Breyer concurred. “It defies language and logic for the government to argue that it does not prevent California from implementing its medical marijuana laws by shutting down these… heavily regulated medical marijuana dispensaries,” he wrote in his ruling.

“The mayor of the Town of Fairfax [stated] MAMM was operating as a model business in careful compliance with its local use permit in a ‘cooperative and collaborative relationship’ with the community,” Breyer added. Indeed, Mayor Larry Bragman noted that MAMM was the only legal supplier of medical marijuana in Marin County and that patients suffering from ailments such as breast and prostate cancer now lack local access to a drug with “proven medical benefits.”

MAMM owner Shaw told the San Francisco Chronicle she was “very happy and… very relieved that I will get to return to my life’s work,” even though she does not have the funds to immediately reopen and has started a crowdfunding campaign that has raised nearly $2,400 as of Tuesday morning.

“We won the war,” said Shaw, “and I’m the first POW to be released.”

Medical marijuana advocates hailed Judge Breyer’s decision.

“This court decision makes clear that the Justice Department is not above the law and must leave legal state medical marijuana dispensaries alone,” said Bill Piper, director of national affairs for the Drug Policy Alliance. “Cancer, MS, AIDS and other medical marijuana patients can sleep a little easier tonight knowing that a federal judge will protect them and the people providing them their medicine.”

“As more states legalize marijuana for medical or non-medical use the pressure to change federal law will continue to grow,” Piper added. “There is a clear bipartisan majority in Congress for letting states set their own marijuana policies.”

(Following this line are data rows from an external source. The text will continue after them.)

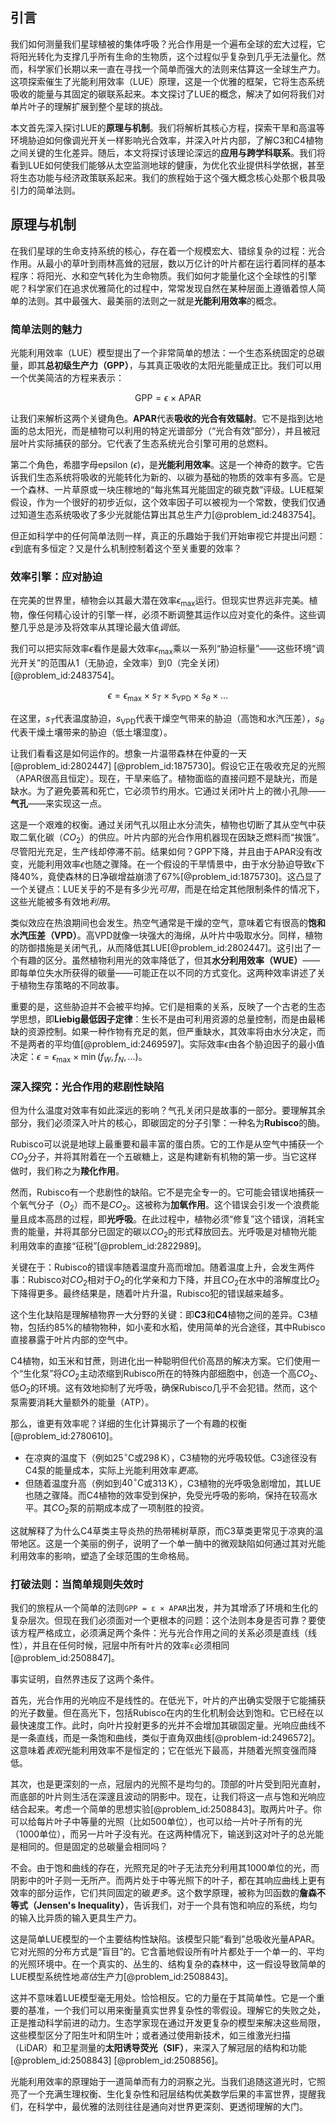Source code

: ## 引言
我们如何测量我们星球植被的集体呼吸？光合作用是一个遍布全球的宏大过程，它将阳光转化为支撑几乎所有生命的生物质，这个过程似乎复杂到几乎无法量化。然而，科学家们长期以来一直在寻找一个简单而强大的法则来估算这一全球生产力。这项探索催生了光能利用效率（LUE）原理，这是一个优雅的框架，它将生态系统吸收的能量与其固定的碳联系起来。本文探讨了LUE的概念，解决了如何将我们对单片叶子的理解扩展到整个星球的挑战。

本文首先深入探讨LUE的**原理与机制**。我们将解析其核心方程，探索干旱和高温等环境胁迫如何像调光开关一样影响光合效率，并深入叶片内部，了解C3和C4植物之间关键的生化差异。随后，本文将探讨该理论深远的**应用与跨学科联系**。我们将看到LUE如何使我们能够从太空监测地球的健康，为优化农业提供科学依据，甚至将生态功能与经济政策联系起来。我们的旅程始于这个强大概念核心处那个极具吸引力的简单法则。

## 原理与机制

在我们星球的生命支持系统的核心，存在着一个规模宏大、错综复杂的过程：光合作用。从最小的草叶到雨林高耸的冠层，数以万亿计的叶片都在运行着同样的基本程序：将阳光、水和空气转化为生命物质。我们如何才能量化这个全球性的引擎呢？科学家们在追求优雅简化的过程中，常常发现自然在某种层面上遵循着惊人简单的法则。其中最强大、最美丽的法则之一就是**光能利用效率**的概念。

### 简单法则的魅力

光能利用效率（LUE）模型提出了一个非常简单的想法：一个生态系统固定的总碳量，即其**总初级生产力（GPP）**，与其真正吸收的太阳光能量成正比。我们可以用一个优美简洁的方程来表示：

$$
\text{GPP} = \epsilon \times \text{APAR}
$$

让我们来解析这两个关键角色。**APAR**代表**吸收的光合有效辐射**。它不是指到达地面的总太阳光，而是植物可以利用的特定光谱部分（“光合有效”部分），并且被冠层叶片实际捕获的部分。它代表了生态系统光合引擎可用的总燃料。

第二个角色，希腊字母epsilon ($\epsilon$)，是**光能利用效率**。这是一个神奇的数字。它告诉我们生态系统将吸收的光能转化为新的、以碳为基础的物质的效率有多高。它是一个森林、一片草原或一块庄稼地的“每兆焦耳光能固定的碳克数”评级。LUE框架假设，作为一个很好的初步近似，这个效率因子可以被视为一个常数，使我们仅通过知道生态系统吸收了多少光就能估算出其总生产力[@problem_id:2483754]。

但正如科学中的任何简单法则一样，真正的乐趣始于我们开始审视它并提出问题：$\epsilon$到底有多恒定？又是什么机制控制着这个至关重要的效率？

### 效率引擎：应对胁迫

在完美的世界里，植物会以其最大潜在效率$\epsilon_{\max}$运行。但现实世界远非完美。植物，像任何精心设计的引擎一样，必须不断调整其运作以应对变化的条件。这些调整几乎总是涉及将效率从其理论最大值*调低*。

我们可以把实际效率$\epsilon$看作是最大效率$\epsilon_{\max}$乘以一系列“胁迫标量”——这些环境“调光开关”的范围从$1$（无胁迫，全效率）到$0$（完全关闭）[@problem_id:2483754]。

$$
\epsilon = \epsilon_{\max} \times s_{T} \times s_{\text{VPD}} \times s_{\theta} \times \dots
$$

在这里，$s_T$代表温度胁迫，$s_{\text{VPD}}$代表干燥空气带来的胁迫（高饱和水汽压差），$s_{\theta}$代表干燥土壤带来的胁迫（低土壤湿度）。

让我们看看这是如何运作的。想象一片温带森林在仲夏的一天[@problem_id:2802447] [@problem_id:1875730]。假设它正在吸收充足的光照（APAR很高且恒定）。现在，干旱来临了。植物面临的直接问题不是缺光，而是缺水。为了避免萎蔫和死亡，它必须节约用水。它通过关闭叶片上的微小孔隙——**气孔**——来实现这一点。

这是一个艰难的权衡。通过关闭气孔以阻止水分流失，植物也切断了其从空气中获取二氧化碳（$CO_2$）的供应。叶片内部的光合作用机器现在因缺乏燃料而“挨饿”。尽管阳光充足，生产线却停滞不前。结果如何？GPP下降，并且由于APAR没有改变，光能利用效率$\epsilon$也随之骤降。在一个假设的干旱情景中，由于水分胁迫导致$\epsilon$下降$40\%$，竟使森林的日净碳增益崩溃了$67\%$[@problem_id:1875730]。这凸显了一个关键点：LUE关乎的不是有多少光*可用*，而是在给定其他限制条件的情况下，这些光能被多有效地*利用*。

类似效应在热浪期间也会发生。热空气通常是干燥的空气，意味着它有很高的**饱和水汽压差（VPD）**。高VPD就像一块强大的海绵，从叶片中吸取水分。同样，植物的防御措施是关闭气孔，从而降低其LUE[@problem_id:2802447]。这引出了一个有趣的区分。虽然植物利用光的效率降低了，但其**水分利用效率（WUE）**——即每单位失水所获得的碳量——可能正在以不同的方式变化。这两种效率讲述了关于植物生存策略的不同故事。

重要的是，这些胁迫并不会被平均掉。它们是相乘的关系，反映了一个古老的生态学思想，即**Liebig最低因子定律**：生长不是由可利用资源的总量控制，而是由最稀缺的资源控制。如果一种作物有充足的氮，但严重缺水，其效率将由水分决定，而不是两者的平均值[@problem_id:2469597]。实际效率$\epsilon$由各个胁迫因子的最小值决定：$\epsilon = \epsilon_{\max} \times \min(f_W, f_N, \dots)$。

### 深入探究：光合作用的悲剧性缺陷

但为什么温度对效率有如此深远的影响？气孔关闭只是故事的一部分。要理解其余部分，我们必须深入叶片的核心，即碳固定的分子引擎：一种名为**Rubisco**的酶。

Rubisco可以说是地球上最重要和最丰富的蛋白质。它的工作是从空气中捕获一个$CO_2$分子，并将其附着在一个五碳糖上，这是构建新有机物的第一步。当它这样做时，我们称之为**羧化作用**。

然而，Rubisco有一个悲剧性的缺陷。它不是完全专一的。它可能会错误地捕获一个氧气分子（$O_2$）而不是$CO_2$。这被称为**加氧作用**。这个错误会引发一个浪费能量且成本高昂的过程，即**光呼吸**。在此过程中，植物必须“修复”这个错误，消耗宝贵的能量，并将其部分已固定的碳以$CO_2$的形式释放回去。光呼吸是对植物光能利用效率的直接“征税”[@problem_id:2822989]。

关键在于：Rubisco的错误率随着温度升高而增加。随着温度上升，会发生两件事：Rubisco对$CO_2$相对于$O_2$的化学亲和力下降，并且$CO_2$在水中的溶解度比$O_2$下降得更多。最终结果是，随着叶片升温，Rubisco犯的错误越来越多。

这个生化缺陷是理解植物界一大分野的关键：即**C3**和**C4**植物之间的差异。C3植物，包括约85%的植物物种，如小麦和水稻，使用简单的光合途径，其中Rubisco直接暴露于叶片内部的空气中。

C4植物，如玉米和甘蔗，则进化出一种聪明但代价高昂的解决方案。它们使用一个“生化泵”将$CO_2$主动浓缩到Rubisco所在的特殊内部细胞中，创造一个高$CO_2$、低$O_2$的环境。这有效地抑制了光呼吸，确保Rubisco几乎不会犯错。然而，这个泵需要消耗大量额外的能量（ATP）。

那么，谁更有效率呢？详细的生化计算揭示了一个有趣的权衡[@problem_id:2780610]。
- 在凉爽的温度下（例如$25^{\circ}\text{C}$或$298 \, \text{K}$），C3植物的光呼吸较低。C3途径没有C4泵的能量成本，实际上光能利用效率*更高*。
- 但随着温度升高（例如到$40^{\circ}\text{C}$或$313 \, \text{K}$），C3植物的光呼吸急剧增加，其LUE也随之骤降。而C4植物的效率受到保护，免受光呼吸的影响，保持在较高水平。其$CO_2$泵的前期成本成了一项制胜的投资。

这就解释了为什么C4草类主导炎热的热带稀树草原，而C3草类更常见于凉爽的温带地区。这是一个美丽的例子，说明了一个单一酶中的微观缺陷如何通过其对光能利用效率的影响，塑造了全球范围的生命格局。

### 打破法则：当简单规则失效时

我们的旅程从一个简单的法则`GPP = ε × APAR`出发，并为其增添了环境和生化的复杂层次。但现在我们必须面对一个更根本的问题：这个法则本身是否可靠？要使该方程严格成立，必须满足两个条件：光与光合作用之间的关系必须是直线（线性），并且在任何时候，冠层中所有叶片的效率`ε`必须相同[@problem_id:2508847]。

事实证明，自然界违反了这两个条件。

首先，光合作用的光响应不是线性的。在低光下，叶片的产出确实受限于它能捕获的光子数量。但在高光下，包括Rubisco在内的生化机制会达到饱和。它已经在以最快速度工作。此时，向叶片投射更多的光并不会增加其碳固定量。光响应曲线不是一条直线，而是一条饱和曲线，类似于直角双曲线[@problem-id:2496572]。这意味着*表观*光能利用效率不是恒定的；它在低光下最高，并随着光照变强而降低。

其次，也是更深刻的一点，冠层内的光照不是均匀的。顶部的叶片受到阳光直射，而底部的叶片则生活在深邃且波动的阴影中。现在，让我们将这一点与饱和光响应结合起来。考虑一个简单的思想实验[@problem_id:2508843]。取两片叶子。你可以给每片叶子中等量的光照（比如500单位），也可以给一片叶子所有的光（1000单位），而另一片叶子没有光。在这两种情况下，输送到这对叶子的总光能是相同的。但是固定的总碳量会相同吗？

不会。由于饱和曲线的存在，光照充足的叶子无法充分利用其1000单位的光，而阴影中的叶子则一无所产。而两片处于中等光照下的叶子，都在其响应曲线上更有效率的部分运作，它们共同固定的碳*更多*。这个数学原理，被称为凹函数的**詹森不等式（Jensen's Inequality）**，告诉我们，对于一个具有饱和响应的系统，均匀的输入比异质的输入更具生产力。

这是简单LUE模型的一个主要结构性缺陷。该模型只能“看到”总吸收光量APAR。它对光照的分布方式是“盲目”的。它含蓄地假设所有叶片都处于一个单一的、平均的光照环境中。在一个真实的、丛生的、结构复杂的森林中，这一假设导致简单的LUE模型系统性地*高估*生产力[@problem_id:2508843]。

这并不意味着LUE模型毫无用处。恰恰相反。它的力量在于其简单性。它是一个重要的基准，一个我们可以用来衡量真实世界复杂性的零假设。理解它的失败之处，正是推动科学前进的动力。生态学家现在通过开发更复杂的模型来解决这些局限，这些模型区分了阳生叶和阴生叶；或者通过使用新技术，如三维激光扫描（LiDAR）和卫星测量的**太阳诱导荧光（SIF）**，来深入了解冠层的结构和功能[@problem_id:2508843] [@problem_id:2508856]。

光能利用效率的原理始于一道简单而有力的洞察之光。当我们追随这道光时，它照亮了一个充满生理权衡、生化复杂性和冠层结构优美数学后果的丰富世界，提醒我们，在科学中，最优雅的法则往往是通向对世界更深刻、更透彻理解的大门。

“This is a big win for medical marijuana patients and their providers, and a significant victory in our efforts to end the federal government’s war on marijuana,” Dan Riffle, director of federal policies for the Marijuana Policy Project, wrote in a statement. “Federal raids of legitimate medical marijuana businesses aren’t just stupid and wasteful, but also illegal.”

The targeting of MAMM was part of a wider effort by federal authorities, led locally by U.S. Attorney Melinda Haag, against state-legal medical marijuana operations. During the 2008 presidential campaign, then-candidate Barack Obama vowed to deal with the issue of medical marijuana, which was then legal in 18 states and the District of Columbia, with a ‘hands-off’ approach. Obama promised that he would not “be using Justice Department resources to circumvent state laws” governing medical marijuana. But once elected president, Obama’s Justice Department targeted California medical marijuana dispensaries targeted in a crackdown that forced many dispensaries to shut down despite their state-legal status.